◆ Exercise requirements
Will you output all of the data below exactly, omitting the images?
::: Dataset
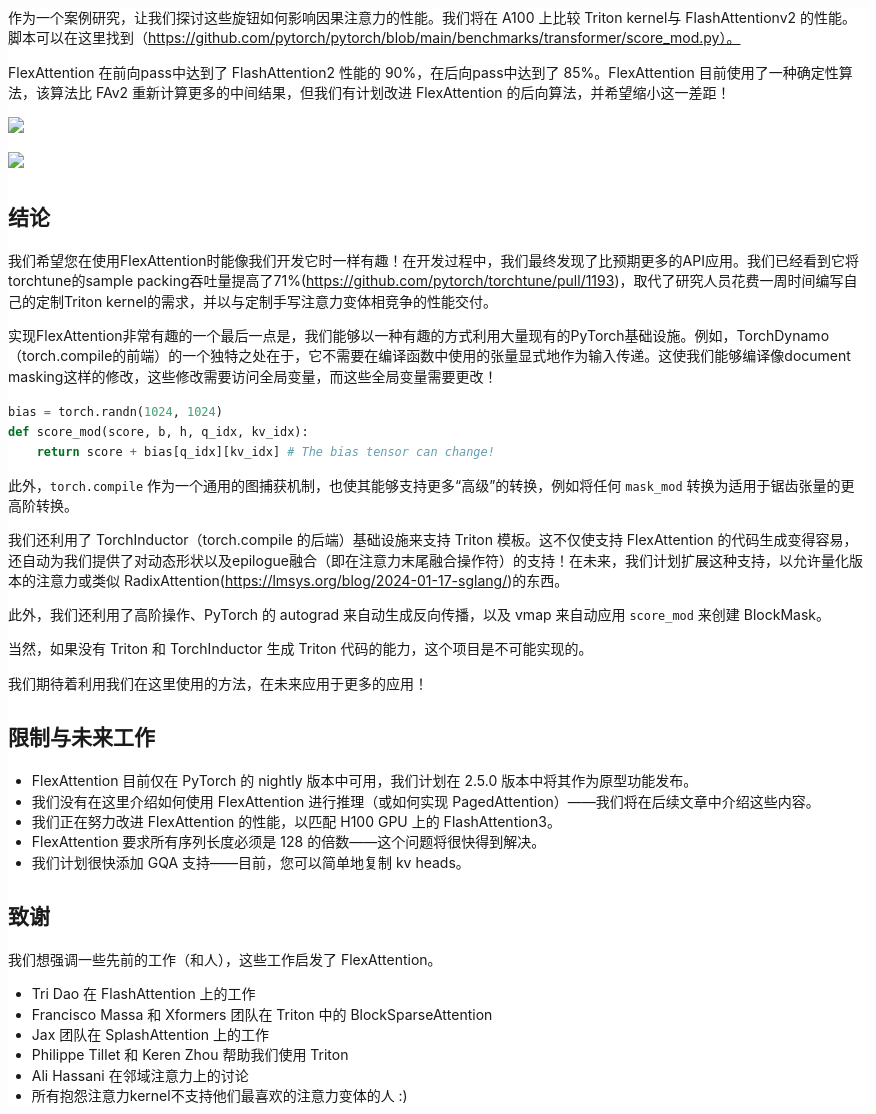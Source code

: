 作为一个案例研究，让我们探讨这些旋钮如何影响因果注意力的性能。我们将在 A100 上比较 Triton kernel与 FlashAttentionv2 的性能。脚本可以在这里找到（https://github.com/pytorch/pytorch/blob/main/benchmarks/transformer/score_mod.py）。

FlexAttention 在前向pass中达到了 FlashAttention2 性能的 90%，在后向pass中达到了 85%。FlexAttention 目前使用了一种确定性算法，该算法比 FAv2 重新计算更多的中间结果，但我们有计划改进 FlexAttention 的后向算法，并希望缩小这一差距！

![](https://files.mdnice.com/user/59/4ac2f33b-5c56-41d2-a52a-bca48be3b7fa.png)

![](https://files.mdnice.com/user/59/d806f798-e280-4916-9de9-9413fa612101.png)

## 结论

我们希望您在使用FlexAttention时能像我们开发它时一样有趣！在开发过程中，我们最终发现了比预期更多的API应用。我们已经看到它将torchtune的sample packing吞吐量提高了71%(https://github.com/pytorch/torchtune/pull/1193)，取代了研究人员花费一周时间编写自己的定制Triton kernel的需求，并以与定制手写注意力变体相竞争的性能交付。

实现FlexAttention非常有趣的一个最后一点是，我们能够以一种有趣的方式利用大量现有的PyTorch基础设施。例如，TorchDynamo（torch.compile的前端）的一个独特之处在于，它不需要在编译函数中使用的张量显式地作为输入传递。这使我们能够编译像document masking这样的修改，这些修改需要访问全局变量，而这些全局变量需要更改！

```python
bias = torch.randn(1024, 1024)
def score_mod(score, b, h, q_idx, kv_idx):
    return score + bias[q_idx][kv_idx] # The bias tensor can change!
```

此外，`torch.compile` 作为一个通用的图捕获机制，也使其能够支持更多“高级”的转换，例如将任何 `mask_mod` 转换为适用于锯齿张量的更高阶转换。

我们还利用了 TorchInductor（torch.compile 的后端）基础设施来支持 Triton 模板。这不仅使支持 FlexAttention 的代码生成变得容易，还自动为我们提供了对动态形状以及epilogue融合（即在注意力末尾融合操作符）的支持！在未来，我们计划扩展这种支持，以允许量化版本的注意力或类似 RadixAttention(https://lmsys.org/blog/2024-01-17-sglang/)的东西。

此外，我们还利用了高阶操作、PyTorch 的 autograd 来自动生成反向传播，以及 vmap 来自动应用 `score_mod` 来创建 BlockMask。

当然，如果没有 Triton 和 TorchInductor 生成 Triton 代码的能力，这个项目是不可能实现的。

我们期待着利用我们在这里使用的方法，在未来应用于更多的应用！

## 限制与未来工作

- FlexAttention 目前仅在 PyTorch 的 nightly 版本中可用，我们计划在 2.5.0 版本中将其作为原型功能发布。
- 我们没有在这里介绍如何使用 FlexAttention 进行推理（或如何实现 PagedAttention）——我们将在后续文章中介绍这些内容。
- 我们正在努力改进 FlexAttention 的性能，以匹配 H100 GPU 上的 FlashAttention3。
- FlexAttention 要求所有序列长度必须是 128 的倍数——这个问题将很快得到解决。
- 我们计划很快添加 GQA 支持——目前，您可以简单地复制 kv heads。

## 致谢

我们想强调一些先前的工作（和人），这些工作启发了 FlexAttention。
- Tri Dao 在 FlashAttention 上的工作
- Francisco Massa 和 Xformers 团队在 Triton 中的 BlockSparseAttention
- Jax 团队在 SplashAttention 上的工作
- Philippe Tillet 和 Keren Zhou 帮助我们使用 Triton
- Ali Hassani 在邻域注意力上的讨论
- 所有抱怨注意力kernel不支持他们最喜欢的注意力变体的人 :)








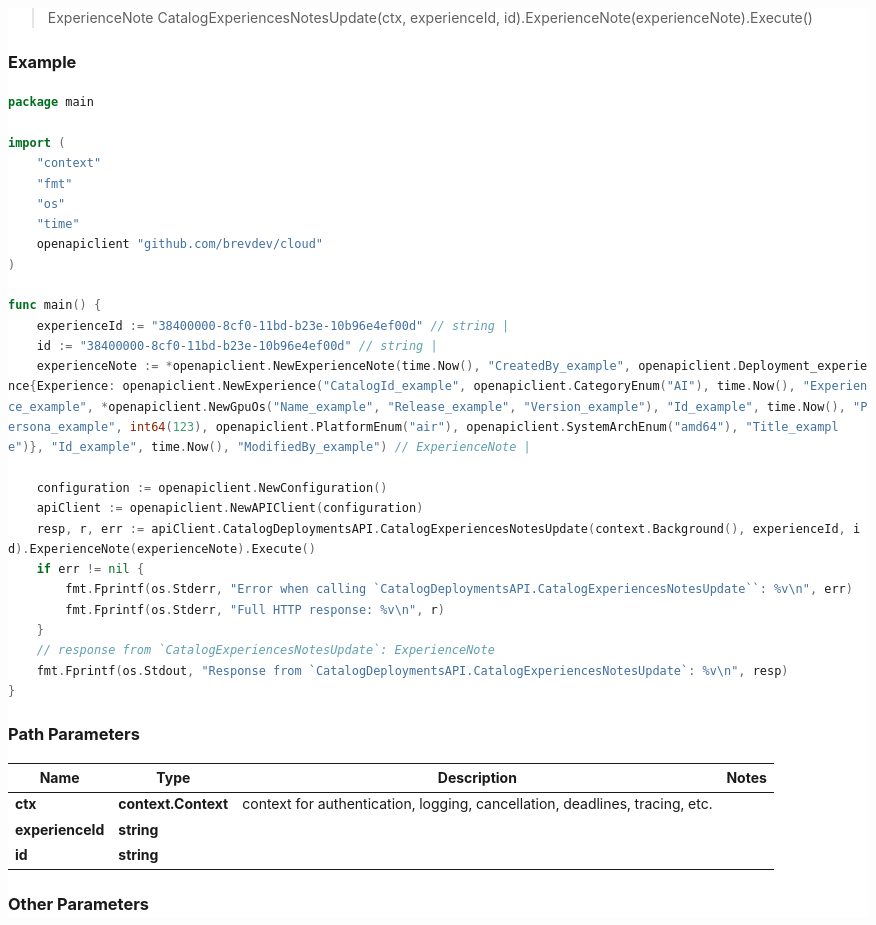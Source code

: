 > ExperienceNote CatalogExperiencesNotesUpdate(ctx, experienceId, id).ExperienceNote(experienceNote).Execute()



### Example

```go
package main

import (
	"context"
	"fmt"
	"os"
    "time"
	openapiclient "github.com/brevdev/cloud"
)

func main() {
	experienceId := "38400000-8cf0-11bd-b23e-10b96e4ef00d" // string | 
	id := "38400000-8cf0-11bd-b23e-10b96e4ef00d" // string | 
	experienceNote := *openapiclient.NewExperienceNote(time.Now(), "CreatedBy_example", openapiclient.Deployment_experience{Experience: openapiclient.NewExperience("CatalogId_example", openapiclient.CategoryEnum("AI"), time.Now(), "Experience_example", *openapiclient.NewGpuOs("Name_example", "Release_example", "Version_example"), "Id_example", time.Now(), "Persona_example", int64(123), openapiclient.PlatformEnum("air"), openapiclient.SystemArchEnum("amd64"), "Title_example")}, "Id_example", time.Now(), "ModifiedBy_example") // ExperienceNote | 

	configuration := openapiclient.NewConfiguration()
	apiClient := openapiclient.NewAPIClient(configuration)
	resp, r, err := apiClient.CatalogDeploymentsAPI.CatalogExperiencesNotesUpdate(context.Background(), experienceId, id).ExperienceNote(experienceNote).Execute()
	if err != nil {
		fmt.Fprintf(os.Stderr, "Error when calling `CatalogDeploymentsAPI.CatalogExperiencesNotesUpdate``: %v\n", err)
		fmt.Fprintf(os.Stderr, "Full HTTP response: %v\n", r)
	}
	// response from `CatalogExperiencesNotesUpdate`: ExperienceNote
	fmt.Fprintf(os.Stdout, "Response from `CatalogDeploymentsAPI.CatalogExperiencesNotesUpdate`: %v\n", resp)
}
```

### Path Parameters


Name | Type | Description  | Notes
------------- | ------------- | ------------- | -------------
**ctx** | **context.Context** | context for authentication, logging, cancellation, deadlines, tracing, etc.
**experienceId** | **string** |  | 
**id** | **string** |  | 

### Other Parameters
::::::
◆ Output for this exercise
Source code

: 作为一个案例研究，让我们探讨这些旋钮如何影响因果注意力的性能。我们将在 A100 上比较 Triton kernel与 FlashAttentionv2 的性能。脚本可以在这里找到（https://github.com/pytorch/pytorch/blob/main/benchmarks/transformer/score_mod.py）。

FlexAttention 在前向pass中达到了 FlashAttention2 性能的 90%，在后向pass中达到了 85%。FlexAttention 目前使用了一种确定性算法，该算法比 FAv2 重新计算更多的中间结果，但我们有计划改进 FlexAttention 的后向算法，并希望缩小这一差距！

![](https://files.mdnice.com/user/59/4ac2f33b-5c56-41d2-a52a-bca48be3b7fa.png)

![](https://files.mdnice.com/user/59/d806f798-e280-4916-9de9-9413fa612101.png)

## 结论

我们希望您在使用FlexAttention时能像我们开发它时一样有趣！在开发过程中，我们最终发现了比预期更多的API应用。我们已经看到它将torchtune的sample packing吞吐量提高了71%(https://github.com/pytorch/torchtune/pull/1193)，取代了研究人员花费一周时间编写自己的定制Triton kernel的需求，并以与定制手写注意力变体相竞争的性能交付。

实现FlexAttention非常有趣的一个最后一点是，我们能够以一种有趣的方式利用大量现有的PyTorch基础设施。例如，TorchDynamo（torch.compile的前端）的一个独特之处在于，它不需要在编译函数中使用的张量显式地作为输入传递。这使我们能够编译像document masking这样的修改，这些修改需要访问全局变量，而这些全局变量需要更改！

```python
bias = torch.randn(1024, 1024)
def score_mod(score, b, h, q_idx, kv_idx):
    return score + bias[q_idx][kv_idx] # The bias tensor can change!
```

此外，`torch.compile` 作为一个通用的图捕获机制，也使其能够支持更多“高级”的转换，例如将任何 `mask_mod` 转换为适用于锯齿张量的更高阶转换。

我们还利用了 TorchInductor（torch.compile 的后端）基础设施来支持 Triton 模板。这不仅使支持 FlexAttention 的代码生成变得容易，还自动为我们提供了对动态形状以及epilogue融合（即在注意力末尾融合操作符）的支持！在未来，我们计划扩展这种支持，以允许量化版本的注意力或类似 RadixAttention(https://lmsys.org/blog/2024-01-17-sglang/)的东西。

此外，我们还利用了高阶操作、PyTorch 的 autograd 来自动生成反向传播，以及 vmap 来自动应用 `score_mod` 来创建 BlockMask。

当然，如果没有 Triton 和 TorchInductor 生成 Triton 代码的能力，这个项目是不可能实现的。

我们期待着利用我们在这里使用的方法，在未来应用于更多的应用！

## 限制与未来工作

- FlexAttention 目前仅在 PyTorch 的 nightly 版本中可用，我们计划在 2.5.0 版本中将其作为原型功能发布。
- 我们没有在这里介绍如何使用 FlexAttention 进行推理（或如何实现 PagedAttention）——我们将在后续文章中介绍这些内容。
- 我们正在努力改进 FlexAttention 的性能，以匹配 H100 GPU 上的 FlashAttention3。
- FlexAttention 要求所有序列长度必须是 128 的倍数——这个问题将很快得到解决。
- 我们计划很快添加 GQA 支持——目前，您可以简单地复制 kv heads。

## 致谢

我们想强调一些先前的工作（和人），这些工作启发了 FlexAttention。
- Tri Dao 在 FlashAttention 上的工作
- Francisco Massa 和 Xformers 团队在 Triton 中的 BlockSparseAttention
- Jax 团队在 SplashAttention 上的工作
- Philippe Tillet 和 Keren Zhou 帮助我们使用 Triton
- Ali Hassani 在邻域注意力上的讨论
- 所有抱怨注意力kernel不支持他们最喜欢的注意力变体的人 :)








Source code

: > ExperienceNote CatalogExperiencesNotesUpdate(ctx, experienceId, id).ExperienceNote(experienceNote).Execute()



### Example

```go
package main

import (
	"context"
	"fmt"
	"os"
    "time"
	openapiclient "github.com/brevdev/cloud"
)

func main() {
	experienceId := "38400000-8cf0-11bd-b23e-10b96e4ef00d" // string | 
	id := "38400000-8cf0-11bd-b23e-10b96e4ef00d" // string | 
	experienceNote := *openapiclient.NewExperienceNote(time.Now(), "CreatedBy_example", openapiclient.Deployment_experience{Experience: openapiclient.NewExperience("CatalogId_example", openapiclient.CategoryEnum("AI"), time.Now(), "Experience_example", *openapiclient.NewGpuOs("Name_example", "Release_example", "Version_example"), "Id_example", time.Now(), "Persona_example", int64(123), openapiclient.PlatformEnum("air"), openapiclient.SystemArchEnum("amd64"), "Title_example")}, "Id_example", time.Now(), "ModifiedBy_example") // ExperienceNote | 

	configuration := openapiclient.NewConfiguration()
	apiClient := openapiclient.NewAPIClient(configuration)
	resp, r, err := apiClient.CatalogDeploymentsAPI.CatalogExperiencesNotesUpdate(context.Background(), experienceId, id).ExperienceNote(experienceNote).Execute()
	if err != nil {
		fmt.Fprintf(os.Stderr, "Error when calling `CatalogDeploymentsAPI.CatalogExperiencesNotesUpdate``: %v\n", err)
		fmt.Fprintf(os.Stderr, "Full HTTP response: %v\n", r)
	}
	// response from `CatalogExperiencesNotesUpdate`: ExperienceNote
	fmt.Fprintf(os.Stdout, "Response from `CatalogDeploymentsAPI.CatalogExperiencesNotesUpdate`: %v\n", resp)
}
```

### Path Parameters


Name | Type | Description  | Notes
------------- | ------------- | ------------- | -------------
**ctx** | **context.Context** | context for authentication, logging, cancellation, deadlines, tracing, etc.
**experienceId** | **string** |  | 
**id** | **string** |  | 

### Other Parameters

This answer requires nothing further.